Economists had expected a continued fall in the rate, with predictions it may get down to 3%. However, the view after the figures were released was that the Omicron outbreak may have thrown figures around a little.
The big story is wage rises - and the figures show these are really starting to get some traction. Obviously the fear is that this could start a wage and price rise spiral.
Stats NZ says the cost of labour rose 3.1% over the course of the year, which is up from 2.8% in December. Average hourly wages rose 4.8%, while average private sector hourly wages rose 5.3%.
ANZ economist Finn Robinson and chief economist Sharon Zollner said wage growth "has increased markedly", with productivity-adjusted private sector labour costs up 3.1% y/y (2.8% previously), unadjusted labour costs up 5.0% (4.5% previously), and average hourly earnings lifting 5.3% y/y (4.1% previously).
"All three wage growth figures are clearly still far behind Q1’s 6.9% CPI inflation print – but are accelerating faster than we expected," they said.
"For the RBNZ [Reserve Bank], which had pencilled in a 3.1% lift in private sector labour costs in the February MPS [Monetary Policy Statement], this data will confirm that the labour market will be a key driver of domestic inflation pressures over 2022.
"This will require ongoing interest rate hikes to bring labour demand back in line with labour supply and nip a potential wage-price spiral in the bud.
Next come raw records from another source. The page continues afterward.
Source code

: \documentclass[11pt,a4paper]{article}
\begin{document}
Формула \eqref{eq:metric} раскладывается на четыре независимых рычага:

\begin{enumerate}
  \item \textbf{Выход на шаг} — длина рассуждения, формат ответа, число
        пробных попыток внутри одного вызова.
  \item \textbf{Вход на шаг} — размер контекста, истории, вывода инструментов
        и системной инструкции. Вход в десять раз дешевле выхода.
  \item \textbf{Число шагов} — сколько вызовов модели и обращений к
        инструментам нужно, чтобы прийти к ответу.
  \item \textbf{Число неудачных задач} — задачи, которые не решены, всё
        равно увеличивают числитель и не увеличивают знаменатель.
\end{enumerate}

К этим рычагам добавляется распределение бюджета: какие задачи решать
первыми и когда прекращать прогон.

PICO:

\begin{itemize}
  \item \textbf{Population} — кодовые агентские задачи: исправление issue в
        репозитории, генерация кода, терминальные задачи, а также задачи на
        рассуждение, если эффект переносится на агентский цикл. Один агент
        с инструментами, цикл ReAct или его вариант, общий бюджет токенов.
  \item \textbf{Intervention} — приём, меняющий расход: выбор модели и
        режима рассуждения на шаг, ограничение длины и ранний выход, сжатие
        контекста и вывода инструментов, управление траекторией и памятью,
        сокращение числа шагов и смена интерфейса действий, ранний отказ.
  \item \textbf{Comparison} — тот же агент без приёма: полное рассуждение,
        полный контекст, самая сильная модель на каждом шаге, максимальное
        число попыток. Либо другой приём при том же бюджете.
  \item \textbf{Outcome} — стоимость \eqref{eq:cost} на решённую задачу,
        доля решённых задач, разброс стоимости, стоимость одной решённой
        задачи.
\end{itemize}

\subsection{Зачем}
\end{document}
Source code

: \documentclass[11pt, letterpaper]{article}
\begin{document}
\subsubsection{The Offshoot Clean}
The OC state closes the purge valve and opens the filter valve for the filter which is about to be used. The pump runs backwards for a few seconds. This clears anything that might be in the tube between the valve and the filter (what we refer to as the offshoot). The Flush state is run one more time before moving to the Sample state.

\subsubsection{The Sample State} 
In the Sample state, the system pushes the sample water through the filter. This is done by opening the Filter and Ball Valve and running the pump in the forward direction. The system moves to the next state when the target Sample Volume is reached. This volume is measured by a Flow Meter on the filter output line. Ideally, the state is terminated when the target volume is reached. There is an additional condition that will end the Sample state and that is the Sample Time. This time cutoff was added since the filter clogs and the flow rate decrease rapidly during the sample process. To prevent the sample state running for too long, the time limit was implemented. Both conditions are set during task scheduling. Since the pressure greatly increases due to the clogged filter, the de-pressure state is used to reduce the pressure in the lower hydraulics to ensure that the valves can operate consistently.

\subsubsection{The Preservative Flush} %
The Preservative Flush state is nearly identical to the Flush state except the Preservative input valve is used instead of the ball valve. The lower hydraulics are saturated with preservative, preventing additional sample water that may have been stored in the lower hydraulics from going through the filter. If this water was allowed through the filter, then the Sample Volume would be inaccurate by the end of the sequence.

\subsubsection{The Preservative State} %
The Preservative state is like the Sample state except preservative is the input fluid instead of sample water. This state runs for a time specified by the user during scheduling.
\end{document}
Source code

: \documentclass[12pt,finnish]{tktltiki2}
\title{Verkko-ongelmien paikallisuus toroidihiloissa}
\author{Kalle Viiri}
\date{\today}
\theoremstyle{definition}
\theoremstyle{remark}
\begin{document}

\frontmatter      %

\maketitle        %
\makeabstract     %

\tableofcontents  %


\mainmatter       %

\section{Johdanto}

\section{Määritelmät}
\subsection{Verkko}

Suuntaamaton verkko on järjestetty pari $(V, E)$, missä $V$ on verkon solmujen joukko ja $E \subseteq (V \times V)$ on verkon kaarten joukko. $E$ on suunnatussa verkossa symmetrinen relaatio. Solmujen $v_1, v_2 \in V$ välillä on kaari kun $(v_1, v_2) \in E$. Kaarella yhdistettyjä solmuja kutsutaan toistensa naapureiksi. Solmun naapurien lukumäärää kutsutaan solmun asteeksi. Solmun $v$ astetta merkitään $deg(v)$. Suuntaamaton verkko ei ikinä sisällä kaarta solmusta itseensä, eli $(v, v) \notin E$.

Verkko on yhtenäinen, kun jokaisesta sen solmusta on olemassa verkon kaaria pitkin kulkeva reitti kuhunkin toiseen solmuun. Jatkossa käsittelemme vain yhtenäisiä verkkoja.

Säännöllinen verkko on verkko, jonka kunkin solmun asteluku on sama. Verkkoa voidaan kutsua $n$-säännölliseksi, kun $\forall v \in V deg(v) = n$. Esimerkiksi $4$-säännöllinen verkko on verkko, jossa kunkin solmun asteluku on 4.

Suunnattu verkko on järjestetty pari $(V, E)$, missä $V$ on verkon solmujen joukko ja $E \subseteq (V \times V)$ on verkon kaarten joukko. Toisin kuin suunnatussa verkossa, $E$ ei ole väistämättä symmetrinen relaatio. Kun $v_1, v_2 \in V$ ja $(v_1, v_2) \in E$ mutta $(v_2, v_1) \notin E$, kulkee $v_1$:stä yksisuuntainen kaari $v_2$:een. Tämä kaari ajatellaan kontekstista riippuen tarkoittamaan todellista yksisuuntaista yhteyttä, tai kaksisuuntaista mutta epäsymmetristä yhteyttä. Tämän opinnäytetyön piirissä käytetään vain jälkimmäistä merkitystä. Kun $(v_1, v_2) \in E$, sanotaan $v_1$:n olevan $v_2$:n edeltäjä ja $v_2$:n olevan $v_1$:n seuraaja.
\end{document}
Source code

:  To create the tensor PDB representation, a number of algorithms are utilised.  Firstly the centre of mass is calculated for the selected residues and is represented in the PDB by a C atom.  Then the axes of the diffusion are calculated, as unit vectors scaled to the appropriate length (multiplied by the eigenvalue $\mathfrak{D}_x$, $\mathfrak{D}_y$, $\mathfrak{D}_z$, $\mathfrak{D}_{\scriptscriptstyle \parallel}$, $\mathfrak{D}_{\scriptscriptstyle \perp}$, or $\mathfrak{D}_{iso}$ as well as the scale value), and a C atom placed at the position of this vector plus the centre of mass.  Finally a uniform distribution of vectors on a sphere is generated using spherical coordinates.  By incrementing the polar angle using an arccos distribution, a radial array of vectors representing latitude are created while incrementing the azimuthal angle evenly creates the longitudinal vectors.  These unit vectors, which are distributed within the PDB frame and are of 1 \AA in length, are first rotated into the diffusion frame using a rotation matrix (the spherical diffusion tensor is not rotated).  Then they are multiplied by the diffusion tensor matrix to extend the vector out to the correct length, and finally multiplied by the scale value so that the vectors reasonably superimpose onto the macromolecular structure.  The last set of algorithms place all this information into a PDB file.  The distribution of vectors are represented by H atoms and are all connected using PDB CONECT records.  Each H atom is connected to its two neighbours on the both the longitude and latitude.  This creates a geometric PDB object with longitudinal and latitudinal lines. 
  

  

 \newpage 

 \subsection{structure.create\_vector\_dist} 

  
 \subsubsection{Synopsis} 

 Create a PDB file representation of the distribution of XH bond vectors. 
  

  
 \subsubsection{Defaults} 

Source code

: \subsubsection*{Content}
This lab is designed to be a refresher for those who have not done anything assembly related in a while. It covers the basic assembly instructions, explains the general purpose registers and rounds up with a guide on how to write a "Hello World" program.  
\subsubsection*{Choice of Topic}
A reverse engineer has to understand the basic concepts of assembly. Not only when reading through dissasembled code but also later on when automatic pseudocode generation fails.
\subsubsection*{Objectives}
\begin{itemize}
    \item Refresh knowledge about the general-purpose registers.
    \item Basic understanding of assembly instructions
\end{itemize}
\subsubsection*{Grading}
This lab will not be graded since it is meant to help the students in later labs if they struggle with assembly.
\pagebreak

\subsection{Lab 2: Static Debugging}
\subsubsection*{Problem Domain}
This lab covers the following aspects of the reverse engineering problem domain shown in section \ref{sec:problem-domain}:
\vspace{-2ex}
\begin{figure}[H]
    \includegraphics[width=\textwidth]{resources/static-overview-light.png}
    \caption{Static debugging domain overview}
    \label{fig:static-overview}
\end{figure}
That’s consistent with our expectation for a 50bp hike in [the Official Cash Rate in] May."
They say that should the tightening Australian labour market lure a significant number of Kiwis overseas (a serious risk), then the labour market may tighten even further.
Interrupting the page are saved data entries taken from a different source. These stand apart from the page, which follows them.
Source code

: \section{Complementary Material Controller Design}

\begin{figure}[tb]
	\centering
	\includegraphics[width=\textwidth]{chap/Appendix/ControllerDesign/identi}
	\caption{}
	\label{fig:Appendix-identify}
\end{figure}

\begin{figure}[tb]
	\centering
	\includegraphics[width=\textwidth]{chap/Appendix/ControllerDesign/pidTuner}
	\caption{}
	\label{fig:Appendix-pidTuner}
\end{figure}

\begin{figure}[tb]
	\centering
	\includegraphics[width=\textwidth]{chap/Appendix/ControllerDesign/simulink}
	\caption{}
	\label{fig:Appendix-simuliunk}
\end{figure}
"This is a highly inflationary process, given that productivity is not rising as quickly as wages. That means firms will have to pass on higher wages in the prices they charge – potentially generating an ongoing cycle of higher wages and higher prices.
"In turn, that would mean any benefit workers may expect from a tight labour market is simply eaten away by inflation.
"So the RBNZ needs to get ahead of this pernicious cycle by continuing to quickly raise the OCR (including a second 50bp hike in May). It won’t be fun, and highly indebted households could struggle. But letting domestic inflation spiral would have far worse consequences."
Stats NZ's work and wellbeing statistics senior manager Becky Collett said the unemployment rate remains one of the lowest recorded since Stats NZ's Household Labour Force Survey series began in 1986.
In the March 2022 quarter, the:
- unemployment rate remained at 3.2%
- underutilisation rate was 9.3%
- employment rate fell to 68.6%
- average ordinary time hourly earnings rose to $36.18, up from $35.61 in the previous quarter.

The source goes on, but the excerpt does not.